Around 11 am we’ll make lunch. Then, the afternoon is really an open slate. I might go back to my computer. Or if we’re doing something around the house, I’ll tackle that after lunch. If nothing else is going on, I’ll take another walk to get more steps. The afternoon is a free-for-all.
At 4:00, my wife and I step away from the computer to enjoy happy hour. We try to sit outside unless the weather doesn’t permit it. If we’re forced to be inside, we’ll usually play a card game or two as we sip on our beverages. I’m a Gin & Tonic guy. Sometimes, a margarita.
Dinner is around 5:30. After, we take another walk with the puppies. The evening is my Netflix time. I’ll grab a beverage and pull up an episode of something. Right now I’m going through Breaking Bad (for the second time!).
Does anyone know if Ozark is coming back, by the way?
Do you think you would have retired as soon as you did if remote working options were available?
Believe it or not, the last job I held before retirement was a work-from-home position. While I didn’t enjoy the job, I loved the ability to work remotely. It gave me the freedom to do my job in a style that worked best for me, whether that meant working from home or at a coffee shop.
No, I can most assuredly say that remote working options would not have affected my desire to retire early - because I was already working from home.

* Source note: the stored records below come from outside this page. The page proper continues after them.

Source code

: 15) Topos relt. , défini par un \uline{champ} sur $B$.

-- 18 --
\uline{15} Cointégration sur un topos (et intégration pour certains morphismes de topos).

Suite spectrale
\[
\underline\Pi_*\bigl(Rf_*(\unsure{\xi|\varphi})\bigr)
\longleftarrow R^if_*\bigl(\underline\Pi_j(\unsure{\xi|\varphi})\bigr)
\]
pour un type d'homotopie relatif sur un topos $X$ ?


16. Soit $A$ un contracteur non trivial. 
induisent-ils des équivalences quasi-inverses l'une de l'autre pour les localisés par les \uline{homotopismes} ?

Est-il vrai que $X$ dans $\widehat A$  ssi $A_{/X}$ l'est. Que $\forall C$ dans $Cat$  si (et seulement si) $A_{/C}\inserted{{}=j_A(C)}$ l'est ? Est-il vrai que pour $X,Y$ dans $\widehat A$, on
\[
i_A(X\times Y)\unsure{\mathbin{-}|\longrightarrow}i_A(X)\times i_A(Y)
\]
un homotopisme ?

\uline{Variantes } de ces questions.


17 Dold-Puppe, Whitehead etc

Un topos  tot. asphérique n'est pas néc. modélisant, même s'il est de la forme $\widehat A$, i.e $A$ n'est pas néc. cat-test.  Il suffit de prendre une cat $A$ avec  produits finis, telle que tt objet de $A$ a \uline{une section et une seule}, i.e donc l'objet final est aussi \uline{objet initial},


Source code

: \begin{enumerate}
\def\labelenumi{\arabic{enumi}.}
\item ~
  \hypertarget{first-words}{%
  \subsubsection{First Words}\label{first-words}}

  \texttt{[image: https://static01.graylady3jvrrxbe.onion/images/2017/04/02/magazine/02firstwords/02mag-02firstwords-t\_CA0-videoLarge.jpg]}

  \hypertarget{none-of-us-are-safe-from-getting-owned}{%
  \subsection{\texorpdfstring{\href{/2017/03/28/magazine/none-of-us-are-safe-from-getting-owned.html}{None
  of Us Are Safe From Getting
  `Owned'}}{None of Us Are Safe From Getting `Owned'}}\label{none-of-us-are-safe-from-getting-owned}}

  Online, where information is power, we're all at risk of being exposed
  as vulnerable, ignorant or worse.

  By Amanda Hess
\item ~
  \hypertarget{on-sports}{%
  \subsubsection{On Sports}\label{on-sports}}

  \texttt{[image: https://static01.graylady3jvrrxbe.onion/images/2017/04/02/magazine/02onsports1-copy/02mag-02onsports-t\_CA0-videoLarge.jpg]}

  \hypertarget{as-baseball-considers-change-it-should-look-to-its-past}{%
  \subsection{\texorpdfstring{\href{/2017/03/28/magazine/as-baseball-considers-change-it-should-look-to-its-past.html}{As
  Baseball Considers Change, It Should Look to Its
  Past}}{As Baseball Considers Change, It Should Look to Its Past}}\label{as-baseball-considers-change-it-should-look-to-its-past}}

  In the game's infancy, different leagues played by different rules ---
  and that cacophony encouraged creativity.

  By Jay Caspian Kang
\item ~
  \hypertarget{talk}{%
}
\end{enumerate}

I do not like working full-time. I hate that full-time jobs demand so much of your time. I hate that the weekends were the only two days I had for myself. Full-time work just doesn’t “work” for me.

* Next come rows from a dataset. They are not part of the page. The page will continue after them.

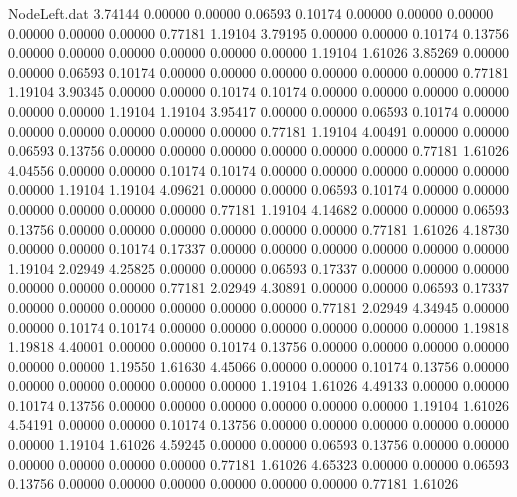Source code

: \begin{filecontents}{NodeLeft.dat}
   3.74144    0.00000    0.00000     0.06593    0.10174    0.00000    0.00000    0.00000    0.00000    0.00000    0.00000    0.77181    1.19104
   3.79195    0.00000    0.00000     0.10174    0.13756    0.00000    0.00000    0.00000    0.00000    0.00000    0.00000    1.19104    1.61026
   3.85269    0.00000    0.00000     0.06593    0.10174    0.00000    0.00000    0.00000    0.00000    0.00000    0.00000    0.77181    1.19104
   3.90345    0.00000    0.00000     0.10174    0.10174    0.00000    0.00000    0.00000    0.00000    0.00000    0.00000    1.19104    1.19104
   3.95417    0.00000    0.00000     0.06593    0.10174    0.00000    0.00000    0.00000    0.00000    0.00000    0.00000    0.77181    1.19104
   4.00491    0.00000    0.00000     0.06593    0.13756    0.00000    0.00000    0.00000    0.00000    0.00000    0.00000    0.77181    1.61026
   4.04556    0.00000    0.00000     0.10174    0.10174    0.00000    0.00000    0.00000    0.00000    0.00000    0.00000    1.19104    1.19104
   4.09621    0.00000    0.00000     0.06593    0.10174    0.00000    0.00000    0.00000    0.00000    0.00000    0.00000    0.77181    1.19104
   4.14682    0.00000    0.00000     0.06593    0.13756    0.00000    0.00000    0.00000    0.00000    0.00000    0.00000    0.77181    1.61026
   4.18730    0.00000    0.00000     0.10174    0.17337    0.00000    0.00000    0.00000    0.00000    0.00000    0.00000    1.19104    2.02949
   4.25825    0.00000    0.00000     0.06593    0.17337    0.00000    0.00000    0.00000    0.00000    0.00000    0.00000    0.77181    2.02949
   4.30891    0.00000    0.00000     0.06593    0.17337    0.00000    0.00000    0.00000    0.00000    0.00000    0.00000    0.77181    2.02949
   4.34945    0.00000    0.00000     0.10174    0.10174    0.00000    0.00000    0.00000    0.00000    0.00000    0.00000    1.19818    1.19818
   4.40001    0.00000    0.00000     0.10174    0.13756    0.00000    0.00000    0.00000    0.00000    0.00000    0.00000    1.19550    1.61630
   4.45066    0.00000    0.00000     0.10174    0.13756    0.00000    0.00000    0.00000    0.00000    0.00000    0.00000    1.19104    1.61026
   4.49133    0.00000    0.00000     0.10174    0.13756    0.00000    0.00000    0.00000    0.00000    0.00000    0.00000    1.19104    1.61026
   4.54191    0.00000    0.00000     0.10174    0.13756    0.00000    0.00000    0.00000    0.00000    0.00000    0.00000    1.19104    1.61026
   4.59245    0.00000    0.00000     0.06593    0.13756    0.00000    0.00000    0.00000    0.00000    0.00000    0.00000    0.77181    1.61026
   4.65323    0.00000    0.00000     0.06593    0.13756    0.00000    0.00000    0.00000    0.00000    0.00000    0.00000    0.77181    1.61026

\end{filecontents}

If there’s a positive element that came out of Covid-19, it’s the normalization of flexible working arrangements. The ability to work from anywhere gives workers much more control over their lives, and their finances.
For instance, no commute means less money spent on fuel and less wear-and-tear on cars. Remote work may also give some people the option of moving to a lower cost-of-living city. Imagine keeping your current salary but spending less on living expenses in a cheaper city?
Your financial situation improves instantly. You might even reach financial independence sooner.
We ask ourselves this question, too.
Here’s what we know: We have no interest in returning to full-time RV travel. We lived in an Airstream and traveled the country for three years, but we don’t want to do that anymore.
We’ve settled nicely into our little home out in the country. We love it here.
We installed a covered patio to provide shade for outdoor happy hours. We insulted the garage and turned it into my office and gym (until the shipping container shows up!). We installed a well for water. Our solar system provides ample power every day. And, we just started a project to fence in a portion of our property so our dogs can run around off-leash.
Here’s what we don’t know: Exactly what the future will hold.
But, it’s nice knowing that the world is our oyster. I love early retirement. I love controlling my day and my schedule. I love the freedom to get up without an alarm clock and go to bed whenever I’m tired (usually around 9pm). It’s a lifestyle I would not trade for the world.